I was perusing the latest version of IEEE Design & Test, which focuses on ICs for Secure Embedded Computing, and it reminded me of a small flap a couple years back about the security, or lack thereof, of scan chains (Scan design called portal for hackers, EETimes, 10/25/2004). Although I haven’t personally noticed any other discussion on the subject since then, a quick Google found a paper as recent as 2006 (A Low-Cost Solution for Protecting IPs Against Scan-Based Side-Channel Attacks, VTS ‘06).

FYI, “Side-channel Attacks” are attempts to decipher or learn encryption algorithms (or learn the IP inside a chip, maybe) by gaining information about the physical implementation of the device itself - in this case, via the scan-chains. Methods for side-channel attacks run the gamut from glitch and power analysis to fault injection attacks. It’s amazing what people can learn by causing a chip to work abnormally.

As it turns out, it’s pretty easy to hack an encryption chip using scan chains (Scan Based Side Channel Attack on Dedicated Hardware Implementations of Data Encryption Standard). So what’s the alternative? Mention was made in the EE Times article that a “primary alternative [to scan/ATPG] is built-in self-test (BIST), which is more secure because it doesn’t require visible scan chains”. And so we see another facet to the “Scan vs. BIST” debate.

Interestingly enough, there were no direct references to scan-based attacks in any of the D&T articles. So what is the status of this issue? Did it not pan out to be that much of a problem? The applications for embedded security can only be growing.

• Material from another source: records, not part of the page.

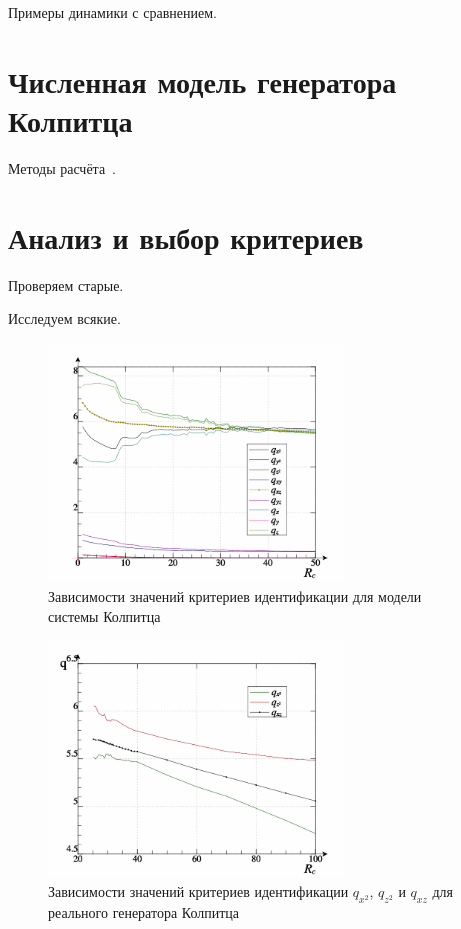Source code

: Примеры динамики с сравнением.


\section{Численная модель генератора Колпитца}  %

Методы расчёта~\cite{zaeplnii_radio_calc}.


\section{Анализ и выбор критериев}  %

Проверяем старые.

Исследуем всякие.

\begin{figure}[htb!]
\centerline{\includegraphics[width=0.7\textwidth]{p/colp_bjt_q-p_Rc_q.png} }
\caption{Зависимости значений критериев идентификации для модели системы Колпитца}
\label{atu:f:colp_bjt_q-p_Rc_q}
\end{figure}


\begin{figure}[htb!]
\centerline{\includegraphics[width=0.7\textwidth]{p/colp_read_q-p_Rc_q.png} }
  \caption{Зависимости значений критериев идентификации $q_{x^2}$, $q_{z^2}$ и $q_{xz}$ для реального генератора Колпитца}
\label{atu:f:colp_read_q-p_Rc_q-p_Rc_q}
\end{figure}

Are any of you readers close to this issue?

I’d love to hear from you…

The stream of ITC-related press releases has come and gone, and I do plan on discussing more of them, but in between, I’d like to continue to offer some observations of people who were there - something exclusive, that you won’t find anywhere else but DFT Digest.

One such person is Teresa McLaurin, DFT manager at ARM. Teresa is very involved in IEEE activities: She was on the program committee for this years ITC (a topic coordinator for microprocessor test), she was in the working group responsible for creating the IEEE 1500 Core Test standard, and has co-written a book on the subject. Teresa also presented a tutorial at ITC (she and the same people with whom she wrote the book), and presented at the Synopsys SIG event. She was very busy… so I thank her for sharing some of her experience.

Teresa describes the Monday night panel, “At-speed Scan Tests: Reality or Fantasy“:

[It was] a fairly lively panel about whether at-speed scan test can replace functional test. One of the more interesting things that came out of this was that the audience was asked how many thought at-speed structural test could replace functional test, the majority of the audience raised their hands. If this were asked 5 years ago, it probably would have been me and maybe two other people who raised their hands. This may be happening out of necessity. The panel was split on this issue, with Freescale, Intel on one side (functional of course) and TI, LSI Logic and AMD on the other.

I was curious how this panel would go. The title was provocative enough. I thought maybe it meant, “does it exist or not” :-)  Actually I thought that maybe part of the discussion would be a continuation of the logic-BIST vs. at-speed scan debate.

Anyway, it appears that even though for years, EDA vendors have been constantly improving this technology, they haven’t yet convinced everyone. People still like the warm fuzzy  feeling of seeing their device re-verified, at wafer probe, package test, and beyond.  But when you’ve got thousands of man-years invested in your functional patterns, it’s got to be hard to let go.